Web3 Is Already Here, What Does It Mean For Brands?
top of page
  • Fifth & Cor

Web3 Is Already Here, What Does It Mean For Brands?

A new era of the Internet is here, namely Web3. Recently, there has been a great deal of discussion around it, but what does it all indeed imply? Being aware of what's coming and what's currently happening is especially important for companies.


What is Web3? What does it imply for brands? Which firms are adopting Web3? We'll answer these questions and more in this article.


What is Web3?

According to believers, Web3 represents the next phase of the Internet and organizing society. Web 1.0 referred to the early days of the Internet in the 1990s when it was viewed as a means of democratizing access to knowledge, yet it was chaotic and overwhelming.

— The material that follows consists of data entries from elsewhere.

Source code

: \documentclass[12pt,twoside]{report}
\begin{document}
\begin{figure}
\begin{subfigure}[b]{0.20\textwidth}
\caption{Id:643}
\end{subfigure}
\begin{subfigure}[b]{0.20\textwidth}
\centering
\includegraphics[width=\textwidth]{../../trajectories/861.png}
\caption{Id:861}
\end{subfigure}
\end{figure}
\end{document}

Then, in the mid-2000s came Web 2.0. Google, Amazon, Facebook, and Twitter arose to bring innovation and order to the Internet by making it simple to interact and transact online. These corporations accumulated far too much power over time.


Web3 is about reclaiming some of the power. As a result, the technology is an iteration of the Internet in which new social networks, search engines, and markets emerge with no corporate masters.


According to the Ethereum Foundation, Web3 refers to decentralized programs that operate on Blockchain technology. These are applications that allow anyone to join without selling their personal information.


That is also why Web3 may be a panacea for antitrust issues and monopolistic corporate practices. This next-generation web technology would inevitably deprive major companies of influence since they would no longer be the only powerful platforms to utilize.


Some technologists anticipate that Web3 will incubate a metaverse built on Blockchain technology and open standards and managed by a global network of computers rather than a few large corporations.


Non-fungible tokens (NFTs) would promote virtual reality trade, and conventional gatekeepers would no longer decide what can and cannot enter the metaverse.

In a letter describing how the metaverse will not "be established by one firm," Facebook CEO Mark Zuckerberg seems to encourage similar values, stating that the innovation will produce "a substantially bigger creative economy than the one confined by today's platforms and their regulations."


What does Web3 mean for businesses?

For businesses, this means that all of the wealth created can potentially be shared with more individuals than simply the owners, investors, and employees.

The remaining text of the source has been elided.